**WORK ORDER**:
The answer is a number and only a number: how many lines of the data include the string "children"?
┏━━
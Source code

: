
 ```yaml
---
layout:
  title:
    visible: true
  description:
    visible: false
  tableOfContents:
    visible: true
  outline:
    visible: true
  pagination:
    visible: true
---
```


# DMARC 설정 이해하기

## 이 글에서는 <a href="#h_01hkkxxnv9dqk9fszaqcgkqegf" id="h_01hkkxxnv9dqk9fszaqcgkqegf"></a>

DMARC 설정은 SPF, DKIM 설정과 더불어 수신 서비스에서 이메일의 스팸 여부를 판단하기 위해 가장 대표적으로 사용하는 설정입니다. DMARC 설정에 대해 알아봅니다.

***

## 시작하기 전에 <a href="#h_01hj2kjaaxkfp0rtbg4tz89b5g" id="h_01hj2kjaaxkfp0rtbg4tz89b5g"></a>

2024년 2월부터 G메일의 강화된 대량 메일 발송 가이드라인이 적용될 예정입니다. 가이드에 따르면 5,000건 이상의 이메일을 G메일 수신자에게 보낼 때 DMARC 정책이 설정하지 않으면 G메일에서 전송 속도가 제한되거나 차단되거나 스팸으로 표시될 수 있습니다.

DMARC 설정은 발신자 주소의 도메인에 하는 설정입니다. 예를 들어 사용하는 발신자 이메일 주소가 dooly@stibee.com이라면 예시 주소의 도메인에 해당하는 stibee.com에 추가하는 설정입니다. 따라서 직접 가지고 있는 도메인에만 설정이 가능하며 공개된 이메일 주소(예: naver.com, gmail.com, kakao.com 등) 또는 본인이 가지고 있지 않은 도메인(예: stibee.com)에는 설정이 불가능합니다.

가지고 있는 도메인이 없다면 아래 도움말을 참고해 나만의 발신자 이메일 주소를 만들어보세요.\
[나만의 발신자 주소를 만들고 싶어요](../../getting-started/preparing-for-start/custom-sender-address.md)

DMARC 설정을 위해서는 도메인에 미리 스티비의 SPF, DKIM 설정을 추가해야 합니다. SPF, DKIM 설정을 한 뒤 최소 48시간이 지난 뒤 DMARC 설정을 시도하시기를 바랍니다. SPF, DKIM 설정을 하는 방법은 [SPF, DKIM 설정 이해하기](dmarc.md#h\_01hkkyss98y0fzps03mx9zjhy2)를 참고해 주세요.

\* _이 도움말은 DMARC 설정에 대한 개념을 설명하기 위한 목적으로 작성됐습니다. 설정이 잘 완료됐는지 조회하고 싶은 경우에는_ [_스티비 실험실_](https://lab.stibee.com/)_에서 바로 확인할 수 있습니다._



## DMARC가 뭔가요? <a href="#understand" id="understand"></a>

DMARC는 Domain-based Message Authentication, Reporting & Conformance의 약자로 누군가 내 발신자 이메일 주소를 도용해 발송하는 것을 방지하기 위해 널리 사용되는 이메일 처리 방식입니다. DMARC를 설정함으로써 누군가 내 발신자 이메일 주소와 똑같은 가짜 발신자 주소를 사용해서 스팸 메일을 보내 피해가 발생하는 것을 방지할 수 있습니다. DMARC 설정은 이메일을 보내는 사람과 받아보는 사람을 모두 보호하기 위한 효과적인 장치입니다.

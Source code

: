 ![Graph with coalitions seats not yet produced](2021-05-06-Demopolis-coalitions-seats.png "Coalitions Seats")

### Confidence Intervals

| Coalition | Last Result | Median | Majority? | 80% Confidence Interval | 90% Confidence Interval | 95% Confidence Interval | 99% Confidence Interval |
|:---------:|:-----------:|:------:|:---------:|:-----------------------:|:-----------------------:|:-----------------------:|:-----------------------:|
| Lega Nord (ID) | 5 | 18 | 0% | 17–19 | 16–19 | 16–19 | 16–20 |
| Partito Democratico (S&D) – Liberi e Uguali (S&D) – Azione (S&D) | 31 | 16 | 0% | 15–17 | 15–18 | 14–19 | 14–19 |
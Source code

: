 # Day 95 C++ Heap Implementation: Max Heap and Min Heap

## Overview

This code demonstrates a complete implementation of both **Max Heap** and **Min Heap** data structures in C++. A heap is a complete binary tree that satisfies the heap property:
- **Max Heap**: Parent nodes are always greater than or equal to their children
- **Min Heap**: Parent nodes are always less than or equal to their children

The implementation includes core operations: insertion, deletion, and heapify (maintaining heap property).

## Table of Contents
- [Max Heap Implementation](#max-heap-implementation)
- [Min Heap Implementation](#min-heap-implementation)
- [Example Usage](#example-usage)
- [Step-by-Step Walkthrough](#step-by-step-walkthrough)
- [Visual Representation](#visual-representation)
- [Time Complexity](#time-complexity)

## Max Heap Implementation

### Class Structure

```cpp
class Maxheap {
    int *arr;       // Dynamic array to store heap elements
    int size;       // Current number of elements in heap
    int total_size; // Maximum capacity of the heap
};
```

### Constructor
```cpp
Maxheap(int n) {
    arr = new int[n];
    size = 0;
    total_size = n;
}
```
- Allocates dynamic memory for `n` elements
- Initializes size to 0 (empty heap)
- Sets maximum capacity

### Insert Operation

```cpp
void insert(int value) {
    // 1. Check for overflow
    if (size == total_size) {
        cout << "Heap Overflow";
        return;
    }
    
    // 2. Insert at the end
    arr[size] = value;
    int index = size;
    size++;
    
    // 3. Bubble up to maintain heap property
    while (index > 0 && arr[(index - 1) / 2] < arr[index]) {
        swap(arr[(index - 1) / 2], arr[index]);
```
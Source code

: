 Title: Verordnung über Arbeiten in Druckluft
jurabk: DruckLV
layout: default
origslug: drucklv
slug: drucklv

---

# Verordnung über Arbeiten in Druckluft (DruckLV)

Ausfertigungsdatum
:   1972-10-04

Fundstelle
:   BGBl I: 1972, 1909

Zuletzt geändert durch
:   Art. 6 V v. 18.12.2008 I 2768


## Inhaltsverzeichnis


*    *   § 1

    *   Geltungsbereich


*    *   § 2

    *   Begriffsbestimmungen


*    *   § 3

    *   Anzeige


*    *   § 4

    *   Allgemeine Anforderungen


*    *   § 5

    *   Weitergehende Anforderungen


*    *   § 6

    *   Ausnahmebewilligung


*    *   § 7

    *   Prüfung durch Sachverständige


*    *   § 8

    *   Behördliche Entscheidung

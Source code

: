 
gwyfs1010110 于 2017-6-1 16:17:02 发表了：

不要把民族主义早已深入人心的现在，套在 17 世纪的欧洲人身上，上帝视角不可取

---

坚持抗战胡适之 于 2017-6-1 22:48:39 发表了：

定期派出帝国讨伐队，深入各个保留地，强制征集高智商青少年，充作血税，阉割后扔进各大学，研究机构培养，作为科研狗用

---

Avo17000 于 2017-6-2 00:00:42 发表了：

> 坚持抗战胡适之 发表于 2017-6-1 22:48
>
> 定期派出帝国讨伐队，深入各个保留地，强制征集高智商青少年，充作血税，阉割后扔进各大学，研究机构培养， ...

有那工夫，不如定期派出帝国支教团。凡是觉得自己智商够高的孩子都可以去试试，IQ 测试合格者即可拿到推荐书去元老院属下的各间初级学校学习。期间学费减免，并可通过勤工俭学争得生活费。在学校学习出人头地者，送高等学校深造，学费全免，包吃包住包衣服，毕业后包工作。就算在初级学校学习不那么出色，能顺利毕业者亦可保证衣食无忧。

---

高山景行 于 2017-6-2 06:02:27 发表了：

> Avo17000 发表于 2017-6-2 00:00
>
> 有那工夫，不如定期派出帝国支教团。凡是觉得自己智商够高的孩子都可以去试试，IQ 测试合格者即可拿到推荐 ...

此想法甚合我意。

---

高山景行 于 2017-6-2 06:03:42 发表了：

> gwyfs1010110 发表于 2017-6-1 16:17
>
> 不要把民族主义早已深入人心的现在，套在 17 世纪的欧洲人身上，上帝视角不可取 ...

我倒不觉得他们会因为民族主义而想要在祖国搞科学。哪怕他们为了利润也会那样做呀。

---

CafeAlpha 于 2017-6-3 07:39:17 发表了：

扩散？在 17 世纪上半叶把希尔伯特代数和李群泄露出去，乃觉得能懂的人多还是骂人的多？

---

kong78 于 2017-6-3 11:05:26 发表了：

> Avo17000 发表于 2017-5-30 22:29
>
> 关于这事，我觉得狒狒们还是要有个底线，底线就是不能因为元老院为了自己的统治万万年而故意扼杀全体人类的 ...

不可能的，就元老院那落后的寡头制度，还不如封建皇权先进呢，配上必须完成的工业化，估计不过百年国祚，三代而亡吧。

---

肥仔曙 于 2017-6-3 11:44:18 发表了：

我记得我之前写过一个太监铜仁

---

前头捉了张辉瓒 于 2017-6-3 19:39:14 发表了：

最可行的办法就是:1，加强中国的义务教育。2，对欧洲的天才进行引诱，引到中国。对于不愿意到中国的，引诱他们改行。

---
┗━━
**RESPONSE TO THE TASK**:
2